Member of the Bundestag; for Nürtingen;
- In office 17 October 2002 – 28 February 2023
- Preceded by: Elmar Müller
- Succeeded by: Alexander Föhr

Personal details
- Born: 14 January 1965 (age 61) Balingen, West Germany
- Party: Christian Democratic Union
- Education: University of Passau; University of Bonn;

= Michael Hennrich =

German politician

Michael Hennrich (born 14 January 1965) is a German lawyer and politician of the Christian Democratic Union (CDU) who served as a member of the Bundestag from the state of Baden-Württemberg from 2002 to 2023.

== Political career ==
Hennrich became a member of the Bundestag in the 2002 German federal election, always being directly elected in the Nürtingen constituency He was a member of the Health Committee, where he served as his parliamentary group's rapporteur on pharmaceutical supply.

In addition to his committee assignments, Hennrich was also part of the German Parliamentary Friendship Group for Relations with Arabic-Speaking States in the Middle East, which is in charge of maintaining inter-parliamentary relations with Bahrain, Irak, Yemen, Jordan, Qatar, Kuwait, Lebanon, Oman, Saudi Arabia, Syria, United Arab Emirates, Palestinian territories.

Hennrich became a member of the German delegation to the Parliamentary Assembly of the Council of Europe (PACE) since 2010. In the Assembly, he served on the Committee on Culture, Science, Education and Media (2014–2018; since 2022); the Sub-Committee on the Cultural Heritage (2010–2012); the Sub-Committee on Development Issues (2010–2012).

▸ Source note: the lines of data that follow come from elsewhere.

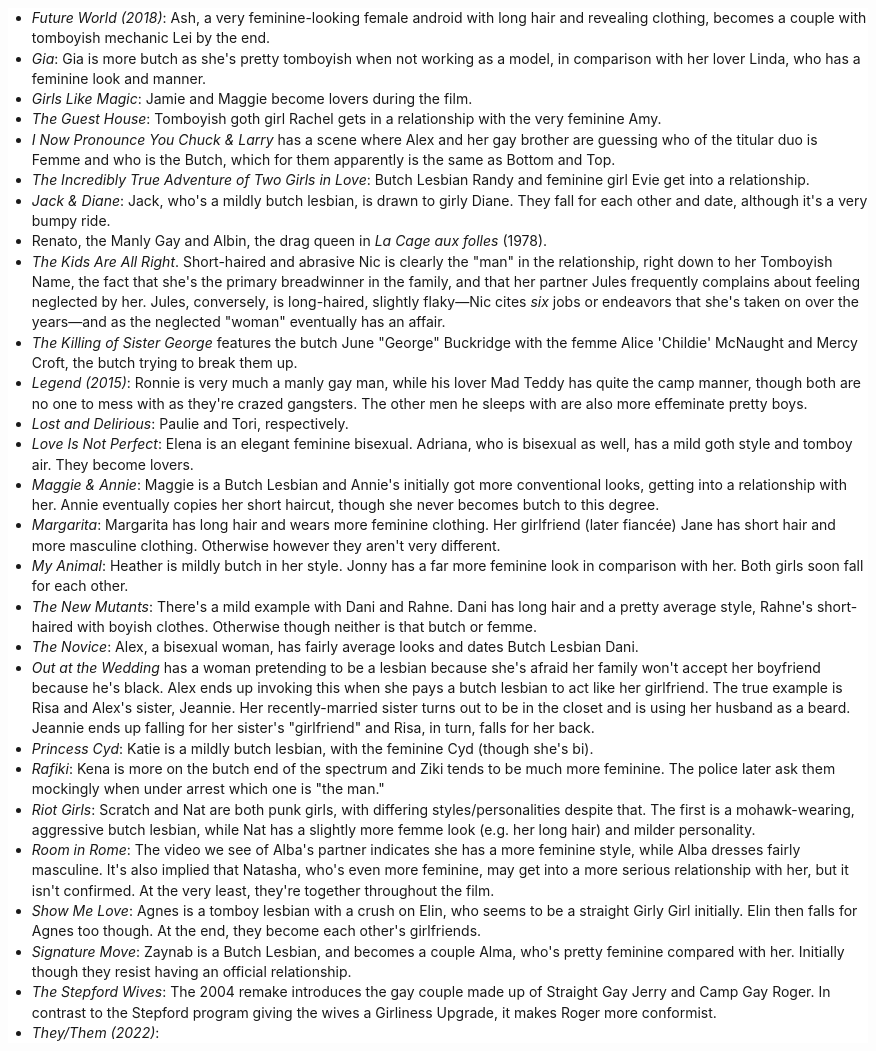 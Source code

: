 -   _Future World (2018)_: Ash, a very feminine-looking female android with long hair and revealing clothing, becomes a couple with tomboyish mechanic Lei by the end.
-   _Gia_: Gia is more butch as she's pretty tomboyish when not working as a model, in comparison with her lover Linda, who has a feminine look and manner.
-   _Girls Like Magic_: Jamie and Maggie become lovers during the film.
-   _The Guest House_: Tomboyish goth girl Rachel gets in a relationship with the very feminine Amy.
-   _I Now Pronounce You Chuck & Larry_ has a scene where Alex and her gay brother are guessing who of the titular duo is Femme and who is the Butch, which for them apparently is the same as Bottom and Top.
-   _The Incredibly True Adventure of Two Girls in Love_: Butch Lesbian Randy and feminine girl Evie get into a relationship.
-   _Jack & Diane_: Jack, who's a mildly butch lesbian, is drawn to girly Diane. They fall for each other and date, although it's a very bumpy ride.
-   Renato, the Manly Gay and Albin, the drag queen in _La Cage aux folles_ (1978).
-   _The Kids Are All Right_. Short-haired and abrasive Nic is clearly the "man" in the relationship, right down to her Tomboyish Name, the fact that she's the primary breadwinner in the family, and that her partner Jules frequently complains about feeling neglected by her. Jules, conversely, is long-haired, slightly flaky—Nic cites _six_ jobs or endeavors that she's taken on over the years—and as the neglected "woman" eventually has an affair.
-   _The Killing of Sister George_ features the butch June "George" Buckridge with the femme Alice 'Childie' McNaught and Mercy Croft, the butch trying to break them up.
-   _Legend (2015)_: Ronnie is very much a manly gay man, while his lover Mad Teddy has quite the camp manner, though both are no one to mess with as they're crazed gangsters. The other men he sleeps with are also more effeminate pretty boys.
-   _Lost and Delirious_: Paulie and Tori, respectively.
-   _Love Is Not Perfect_: Elena is an elegant feminine bisexual. Adriana, who is bisexual as well, has a mild goth style and tomboy air. They become lovers.
-   _Maggie & Annie_: Maggie is a Butch Lesbian and Annie's initially got more conventional looks, getting into a relationship with her. Annie eventually copies her short haircut, though she never becomes butch to this degree.
-   _Margarita_: Margarita has long hair and wears more feminine clothing. Her girlfriend (later fiancée) Jane has short hair and more masculine clothing. Otherwise however they aren't very different.
-   _My Animal_: Heather is mildly butch in her style. Jonny has a far more feminine look in comparison with her. Both girls soon fall for each other.
-   _The New Mutants_: There's a mild example with Dani and Rahne. Dani has long hair and a pretty average style, Rahne's short-haired with boyish clothes. Otherwise though neither is that butch or femme.
-   _The Novice_: Alex, a bisexual woman, has fairly average looks and dates Butch Lesbian Dani.
-   _Out at the Wedding_ has a woman pretending to be a lesbian because she's afraid her family won't accept her boyfriend because he's black. Alex ends up invoking this when she pays a butch lesbian to act like her girlfriend. The true example is Risa and Alex's sister, Jeannie. Her recently-married sister turns out to be in the closet and is using her husband as a beard. Jeannie ends up falling for her sister's "girlfriend" and Risa, in turn, falls for her back.
-   _Princess Cyd_: Katie is a mildly butch lesbian, with the feminine Cyd (though she's bi).
-   _Rafiki_: Kena is more on the butch end of the spectrum and Ziki tends to be much more feminine. The police later ask them mockingly when under arrest which one is "the man."
-   _Riot Girls_: Scratch and Nat are both punk girls, with differing styles/personalities despite that. The first is a mohawk-wearing, aggressive butch lesbian, while Nat has a slightly more femme look (e.g. her long hair) and milder personality.
-   _Room in Rome_: The video we see of Alba's partner indicates she has a more feminine style, while Alba dresses fairly masculine. It's also implied that Natasha, who's even more feminine, may get into a more serious relationship with her, but it isn't confirmed. At the very least, they're together throughout the film.
-   _Show Me Love_: Agnes is a tomboy lesbian with a crush on Elin, who seems to be a straight Girly Girl initially. Elin then falls for Agnes too though. At the end, they become each other's girlfriends.
-   _Signature Move_: Zaynab is a Butch Lesbian, and becomes a couple Alma, who's pretty feminine compared with her. Initially though they resist having an official relationship.
-   _The Stepford Wives_: The 2004 remake introduces the gay couple made up of Straight Gay Jerry and Camp Gay Roger. In contrast to the Stepford program giving the wives a Girliness Upgrade, it makes Roger more conformist.
-   _They/Them (2022)_:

In July 2022, Hennrich announced that he would resign from active politics by early 2023 and instead become managing director of the German Medicines Manufacturers´ Association (BAH).

At the end of February 2023, Hennrich resigned his mandate to work as managing director of the Federal Association of Drug Manufacturers. Alexander Föhr succeeded him in the Bundestag.

== Other activities ==
- Süddeutsche Lebensversicherung, Member of the supervisory board (since 2016)
- Federal Network Agency for Electricity, Gas, Telecommunications, Post and Railway (BNetzA), Member of the advisory board (2003-2008)

==Political positions==
In June 2017, Hennrich voted against Germany's introduction of same-sex marriage.

Ahead of the Christian Democrats’ leadership election, Hennrich publicly endorsed in 2020 Jens Spahn to succeed Annegret Kramp-Karrenbauer as the party's chair.